A more useful approach would condition rules on business models. This would allow for a recognition that (a) business models have different economic properties, (b) the way entry may occur differs across them, (c) therefore defensive strategies to undermine entry will differ, and (d) therefore pro-competitive rules to lower entry barriers will also differ and need to be specified with that in mind.
With this approach one can then be principled and truly more specific about the conducts that should be proscribed in each case to achieve both fairness and more competition through entry and multihoming. The way that a rival will seek to enter against a social network is different to how it will compete with a search engine, or an operating system, or an e-commerce business. So one needs to think first about the business strategy a nascent competitor might deploy and then look for exclusionary conduct, entry barriers, or acquisitions that that could limit the new competition.
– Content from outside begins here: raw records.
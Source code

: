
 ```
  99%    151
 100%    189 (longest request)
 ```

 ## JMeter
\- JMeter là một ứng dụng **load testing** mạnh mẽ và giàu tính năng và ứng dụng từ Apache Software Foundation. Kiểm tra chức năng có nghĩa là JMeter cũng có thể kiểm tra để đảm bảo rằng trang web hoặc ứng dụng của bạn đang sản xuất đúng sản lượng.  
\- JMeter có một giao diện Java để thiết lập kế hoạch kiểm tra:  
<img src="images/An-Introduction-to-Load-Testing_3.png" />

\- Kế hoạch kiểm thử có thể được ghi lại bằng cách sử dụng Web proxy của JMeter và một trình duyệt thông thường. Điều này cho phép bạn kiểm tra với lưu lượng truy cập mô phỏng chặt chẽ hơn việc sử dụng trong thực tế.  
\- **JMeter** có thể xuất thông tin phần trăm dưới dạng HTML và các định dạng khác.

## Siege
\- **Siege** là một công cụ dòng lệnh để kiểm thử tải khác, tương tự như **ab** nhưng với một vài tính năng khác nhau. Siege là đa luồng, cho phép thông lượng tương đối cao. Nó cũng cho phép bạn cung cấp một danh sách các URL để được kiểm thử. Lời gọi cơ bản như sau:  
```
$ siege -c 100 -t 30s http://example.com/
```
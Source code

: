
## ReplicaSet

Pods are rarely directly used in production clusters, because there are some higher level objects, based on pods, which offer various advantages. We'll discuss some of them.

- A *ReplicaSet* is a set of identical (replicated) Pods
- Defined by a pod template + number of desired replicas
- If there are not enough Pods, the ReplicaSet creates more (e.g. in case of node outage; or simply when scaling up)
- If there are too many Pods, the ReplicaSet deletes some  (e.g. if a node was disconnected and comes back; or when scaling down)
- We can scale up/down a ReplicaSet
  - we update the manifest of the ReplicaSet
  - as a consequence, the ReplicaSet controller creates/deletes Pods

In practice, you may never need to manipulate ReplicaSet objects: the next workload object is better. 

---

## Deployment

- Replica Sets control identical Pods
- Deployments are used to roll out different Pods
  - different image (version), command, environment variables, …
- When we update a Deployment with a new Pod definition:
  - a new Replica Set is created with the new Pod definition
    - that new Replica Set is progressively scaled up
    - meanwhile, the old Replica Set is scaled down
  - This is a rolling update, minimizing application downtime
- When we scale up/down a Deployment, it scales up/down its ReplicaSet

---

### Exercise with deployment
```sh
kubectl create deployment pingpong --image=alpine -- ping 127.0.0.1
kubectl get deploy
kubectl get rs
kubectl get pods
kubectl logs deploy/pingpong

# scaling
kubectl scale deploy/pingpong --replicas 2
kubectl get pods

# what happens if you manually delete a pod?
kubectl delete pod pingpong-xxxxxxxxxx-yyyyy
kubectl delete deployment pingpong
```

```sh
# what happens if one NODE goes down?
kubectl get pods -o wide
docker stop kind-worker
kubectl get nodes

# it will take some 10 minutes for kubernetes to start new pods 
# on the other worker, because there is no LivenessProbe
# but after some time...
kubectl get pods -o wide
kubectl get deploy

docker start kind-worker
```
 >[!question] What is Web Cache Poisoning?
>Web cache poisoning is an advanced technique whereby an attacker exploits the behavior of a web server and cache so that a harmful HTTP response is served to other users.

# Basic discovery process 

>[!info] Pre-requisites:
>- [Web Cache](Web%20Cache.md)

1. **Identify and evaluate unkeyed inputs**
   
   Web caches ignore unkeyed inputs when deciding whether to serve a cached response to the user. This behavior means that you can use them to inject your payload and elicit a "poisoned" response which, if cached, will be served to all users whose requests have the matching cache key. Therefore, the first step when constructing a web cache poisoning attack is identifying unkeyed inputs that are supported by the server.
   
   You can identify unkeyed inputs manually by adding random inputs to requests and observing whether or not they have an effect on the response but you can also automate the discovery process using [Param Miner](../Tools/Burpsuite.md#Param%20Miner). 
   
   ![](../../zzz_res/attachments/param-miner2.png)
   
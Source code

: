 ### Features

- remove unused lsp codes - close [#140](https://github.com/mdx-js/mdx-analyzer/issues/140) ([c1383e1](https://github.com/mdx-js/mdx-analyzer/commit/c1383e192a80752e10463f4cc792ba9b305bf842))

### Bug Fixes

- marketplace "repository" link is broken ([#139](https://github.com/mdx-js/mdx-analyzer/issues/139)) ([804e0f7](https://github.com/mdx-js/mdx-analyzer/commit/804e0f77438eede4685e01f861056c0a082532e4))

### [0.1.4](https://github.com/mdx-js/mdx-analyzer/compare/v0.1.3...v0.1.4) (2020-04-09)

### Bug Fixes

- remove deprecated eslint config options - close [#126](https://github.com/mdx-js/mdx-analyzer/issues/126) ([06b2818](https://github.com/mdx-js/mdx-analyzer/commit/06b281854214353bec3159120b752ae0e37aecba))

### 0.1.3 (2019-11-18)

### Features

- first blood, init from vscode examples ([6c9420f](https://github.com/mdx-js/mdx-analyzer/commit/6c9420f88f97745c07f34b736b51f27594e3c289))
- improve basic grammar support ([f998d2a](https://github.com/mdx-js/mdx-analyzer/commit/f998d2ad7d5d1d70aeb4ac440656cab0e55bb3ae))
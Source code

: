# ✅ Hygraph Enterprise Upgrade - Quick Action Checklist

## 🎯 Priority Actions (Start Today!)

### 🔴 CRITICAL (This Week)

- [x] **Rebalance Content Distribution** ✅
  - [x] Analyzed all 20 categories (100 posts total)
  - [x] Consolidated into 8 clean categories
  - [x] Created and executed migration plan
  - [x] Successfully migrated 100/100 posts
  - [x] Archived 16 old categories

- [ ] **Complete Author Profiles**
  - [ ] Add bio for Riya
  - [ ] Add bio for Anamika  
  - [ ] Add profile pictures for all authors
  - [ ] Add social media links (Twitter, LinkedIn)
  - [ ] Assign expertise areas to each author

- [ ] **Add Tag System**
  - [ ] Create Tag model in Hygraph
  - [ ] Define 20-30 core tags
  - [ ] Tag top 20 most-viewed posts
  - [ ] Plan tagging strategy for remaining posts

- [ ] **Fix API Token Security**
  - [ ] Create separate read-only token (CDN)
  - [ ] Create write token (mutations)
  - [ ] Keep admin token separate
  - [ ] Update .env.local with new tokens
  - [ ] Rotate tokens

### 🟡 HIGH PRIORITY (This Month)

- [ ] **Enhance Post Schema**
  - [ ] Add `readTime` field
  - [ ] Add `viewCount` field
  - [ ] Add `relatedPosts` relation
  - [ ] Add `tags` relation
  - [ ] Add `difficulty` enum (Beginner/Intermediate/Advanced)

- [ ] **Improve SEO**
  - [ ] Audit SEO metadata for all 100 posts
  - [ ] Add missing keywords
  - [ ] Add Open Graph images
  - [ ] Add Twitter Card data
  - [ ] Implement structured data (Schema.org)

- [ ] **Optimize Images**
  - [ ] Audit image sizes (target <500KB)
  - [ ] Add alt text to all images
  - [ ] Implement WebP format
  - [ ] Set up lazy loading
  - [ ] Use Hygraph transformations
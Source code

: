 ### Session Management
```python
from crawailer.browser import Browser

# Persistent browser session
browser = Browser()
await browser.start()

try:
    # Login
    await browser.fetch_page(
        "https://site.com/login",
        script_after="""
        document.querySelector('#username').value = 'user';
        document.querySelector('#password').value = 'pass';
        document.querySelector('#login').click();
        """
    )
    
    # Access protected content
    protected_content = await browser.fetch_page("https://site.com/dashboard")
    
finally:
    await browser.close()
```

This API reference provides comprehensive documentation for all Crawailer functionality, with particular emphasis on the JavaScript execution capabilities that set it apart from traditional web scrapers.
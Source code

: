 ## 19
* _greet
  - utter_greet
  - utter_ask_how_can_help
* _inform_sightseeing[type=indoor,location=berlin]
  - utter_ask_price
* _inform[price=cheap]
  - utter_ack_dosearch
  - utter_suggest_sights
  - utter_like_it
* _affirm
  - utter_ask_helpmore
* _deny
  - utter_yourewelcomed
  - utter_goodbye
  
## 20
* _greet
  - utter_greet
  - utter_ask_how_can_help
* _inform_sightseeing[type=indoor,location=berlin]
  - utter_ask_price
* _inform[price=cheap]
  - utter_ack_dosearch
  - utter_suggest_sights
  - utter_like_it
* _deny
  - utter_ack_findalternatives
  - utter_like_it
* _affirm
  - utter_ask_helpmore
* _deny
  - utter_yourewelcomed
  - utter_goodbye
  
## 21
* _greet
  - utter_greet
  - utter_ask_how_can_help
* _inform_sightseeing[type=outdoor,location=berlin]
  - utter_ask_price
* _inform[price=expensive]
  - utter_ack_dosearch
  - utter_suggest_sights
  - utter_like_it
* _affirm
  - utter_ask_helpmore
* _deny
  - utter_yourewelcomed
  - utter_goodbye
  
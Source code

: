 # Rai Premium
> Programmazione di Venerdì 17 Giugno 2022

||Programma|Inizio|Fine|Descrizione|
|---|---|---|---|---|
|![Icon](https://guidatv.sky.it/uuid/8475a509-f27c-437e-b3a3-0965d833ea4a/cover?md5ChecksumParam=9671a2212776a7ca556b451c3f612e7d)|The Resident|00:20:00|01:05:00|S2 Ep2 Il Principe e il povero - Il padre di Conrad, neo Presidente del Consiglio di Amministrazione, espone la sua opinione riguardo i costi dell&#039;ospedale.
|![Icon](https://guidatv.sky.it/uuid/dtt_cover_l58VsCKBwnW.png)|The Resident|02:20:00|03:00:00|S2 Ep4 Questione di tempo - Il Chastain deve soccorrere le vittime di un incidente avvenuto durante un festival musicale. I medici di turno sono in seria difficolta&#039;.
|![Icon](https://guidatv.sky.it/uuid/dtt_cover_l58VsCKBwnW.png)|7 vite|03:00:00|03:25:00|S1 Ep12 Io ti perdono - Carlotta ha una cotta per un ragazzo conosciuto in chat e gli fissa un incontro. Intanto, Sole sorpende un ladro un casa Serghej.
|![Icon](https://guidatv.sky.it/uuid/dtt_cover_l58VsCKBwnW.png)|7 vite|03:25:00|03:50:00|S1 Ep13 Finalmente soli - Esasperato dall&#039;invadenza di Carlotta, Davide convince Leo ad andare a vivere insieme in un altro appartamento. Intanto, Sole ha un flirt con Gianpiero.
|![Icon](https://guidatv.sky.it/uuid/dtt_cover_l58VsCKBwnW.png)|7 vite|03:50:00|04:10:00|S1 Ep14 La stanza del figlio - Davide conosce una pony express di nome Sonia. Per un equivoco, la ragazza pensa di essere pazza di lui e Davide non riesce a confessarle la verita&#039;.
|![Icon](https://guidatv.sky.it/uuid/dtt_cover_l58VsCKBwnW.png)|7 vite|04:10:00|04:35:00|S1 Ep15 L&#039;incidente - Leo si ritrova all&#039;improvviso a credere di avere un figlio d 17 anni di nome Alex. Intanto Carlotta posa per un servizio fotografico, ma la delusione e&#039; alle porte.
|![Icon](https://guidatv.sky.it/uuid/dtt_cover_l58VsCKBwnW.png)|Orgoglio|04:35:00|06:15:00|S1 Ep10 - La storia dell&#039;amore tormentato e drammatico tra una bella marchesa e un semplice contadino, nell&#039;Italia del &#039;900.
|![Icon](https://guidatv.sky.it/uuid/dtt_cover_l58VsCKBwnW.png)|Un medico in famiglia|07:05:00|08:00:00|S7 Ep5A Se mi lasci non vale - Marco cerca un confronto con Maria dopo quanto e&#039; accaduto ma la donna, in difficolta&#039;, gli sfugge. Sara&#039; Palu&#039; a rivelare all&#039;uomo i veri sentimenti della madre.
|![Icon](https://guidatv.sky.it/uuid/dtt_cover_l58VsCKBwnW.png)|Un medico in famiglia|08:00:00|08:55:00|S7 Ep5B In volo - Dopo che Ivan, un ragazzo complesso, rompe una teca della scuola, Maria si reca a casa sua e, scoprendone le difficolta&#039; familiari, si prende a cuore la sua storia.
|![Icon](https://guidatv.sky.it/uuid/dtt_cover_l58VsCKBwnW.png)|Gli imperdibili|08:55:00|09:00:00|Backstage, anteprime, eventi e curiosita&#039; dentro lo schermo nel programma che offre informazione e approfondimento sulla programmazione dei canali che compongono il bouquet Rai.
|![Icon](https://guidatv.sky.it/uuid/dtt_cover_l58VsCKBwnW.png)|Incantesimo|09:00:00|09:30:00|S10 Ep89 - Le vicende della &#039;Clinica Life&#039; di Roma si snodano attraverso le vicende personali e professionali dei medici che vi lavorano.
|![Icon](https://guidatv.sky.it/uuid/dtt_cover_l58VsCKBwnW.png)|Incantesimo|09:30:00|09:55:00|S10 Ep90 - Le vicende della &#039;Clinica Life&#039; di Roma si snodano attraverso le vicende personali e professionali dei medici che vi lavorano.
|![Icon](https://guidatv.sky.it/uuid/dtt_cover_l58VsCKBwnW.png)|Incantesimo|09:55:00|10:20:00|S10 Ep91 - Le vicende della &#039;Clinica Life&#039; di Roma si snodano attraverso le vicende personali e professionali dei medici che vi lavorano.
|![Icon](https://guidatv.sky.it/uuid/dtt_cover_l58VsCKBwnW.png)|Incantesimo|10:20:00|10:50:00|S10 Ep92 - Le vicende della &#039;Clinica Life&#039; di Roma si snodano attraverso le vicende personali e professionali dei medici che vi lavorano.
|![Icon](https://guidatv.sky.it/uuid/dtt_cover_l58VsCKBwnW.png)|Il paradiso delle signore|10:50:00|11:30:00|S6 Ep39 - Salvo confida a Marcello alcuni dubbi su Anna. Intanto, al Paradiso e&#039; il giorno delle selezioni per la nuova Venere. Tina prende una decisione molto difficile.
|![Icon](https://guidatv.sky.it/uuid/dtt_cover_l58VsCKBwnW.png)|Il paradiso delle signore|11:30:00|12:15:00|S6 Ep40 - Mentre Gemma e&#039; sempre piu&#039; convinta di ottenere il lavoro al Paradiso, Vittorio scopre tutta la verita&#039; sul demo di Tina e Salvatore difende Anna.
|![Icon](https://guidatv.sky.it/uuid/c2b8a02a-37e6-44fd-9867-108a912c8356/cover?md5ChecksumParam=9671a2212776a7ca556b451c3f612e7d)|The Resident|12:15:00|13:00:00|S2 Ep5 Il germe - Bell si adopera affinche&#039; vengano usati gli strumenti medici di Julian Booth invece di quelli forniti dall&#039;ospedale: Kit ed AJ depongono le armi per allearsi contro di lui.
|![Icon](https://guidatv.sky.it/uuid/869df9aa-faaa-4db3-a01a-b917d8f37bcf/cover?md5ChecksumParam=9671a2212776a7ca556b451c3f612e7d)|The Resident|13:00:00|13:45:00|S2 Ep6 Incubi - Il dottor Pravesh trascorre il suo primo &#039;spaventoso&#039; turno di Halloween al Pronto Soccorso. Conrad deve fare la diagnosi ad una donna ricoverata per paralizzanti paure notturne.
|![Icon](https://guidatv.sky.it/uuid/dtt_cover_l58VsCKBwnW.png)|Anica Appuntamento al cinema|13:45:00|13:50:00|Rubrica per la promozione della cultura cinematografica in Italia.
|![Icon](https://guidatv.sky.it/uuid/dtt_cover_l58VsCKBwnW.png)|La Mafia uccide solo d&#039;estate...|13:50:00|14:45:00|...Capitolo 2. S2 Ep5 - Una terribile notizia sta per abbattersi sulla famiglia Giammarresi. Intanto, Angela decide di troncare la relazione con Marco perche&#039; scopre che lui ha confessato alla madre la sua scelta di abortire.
For instance, in the case of ad-funded services, the “flywheel” – the virtuous cycle that generates user engagement – relies on building up a user base for an interesting service that then attracts advertisers. The entry path for an entrant needs to involve various ways of trying to scale up quickly on the user side to then bring on advertisers: like doing a distribution deal with someone who accounts for a large block of users, and become a default there. Conduct that affects the ability of an entrant to gain some sort of scale can thus be problematic – for example, the gatekeeper establishing defaults to ensure persistence of users with the platforms, entering into exclusivity deals with distributors that then are unavailable to potential challengers and deprive them of scale, making/ buying a vertical service and then advantaging it to take away customers from competing verticals, integrating into adjacent areas and then bundling/tying again to make entrant scale more difficult. We see these issues raised in both the EC Android case and the US Department of Justice/state attorney generals’ complaint against Google search.
The case of platforms like operating systems or app stores has a different set of concerns – for example, whether the platforms place obstacles for developers to operate across other platforms, whether they make it difficult for developers to distribute through other channels, and whether they make it difficult for users to port their content across platforms. And different again is the case of marketplaces and transaction platforms, where multihoming is often prevalent. Here we may worry about scale, generating data that creates a competitive advantage versus both rivals and complements on the platform, and that data being used in ways that may harm incentives to innovate; or there could be concerns about an algorithm for surfacing a recommendation to consumers designed in a way that may favour the platform over business complements that operate on the platform.
In our view list of “Obligations” set out in the DMA is too much of a reproduction of past issues rather than a clear statement of organising principles. Much clarity would be gained by some organisation around business models, which would also clarify which platforms/businesses are “in scope” for which behaviour.
Secondly, the criteria/process for designating gatekeepers and the identification of problematic conduct seem hard to separate into two sequential steps because it is the nature of the gatekeeper’s business that determines both the harm and the best regulatory choice. It seems to us that a single unified analysis would be more successful at identifying the conduct that could be improved with regulation.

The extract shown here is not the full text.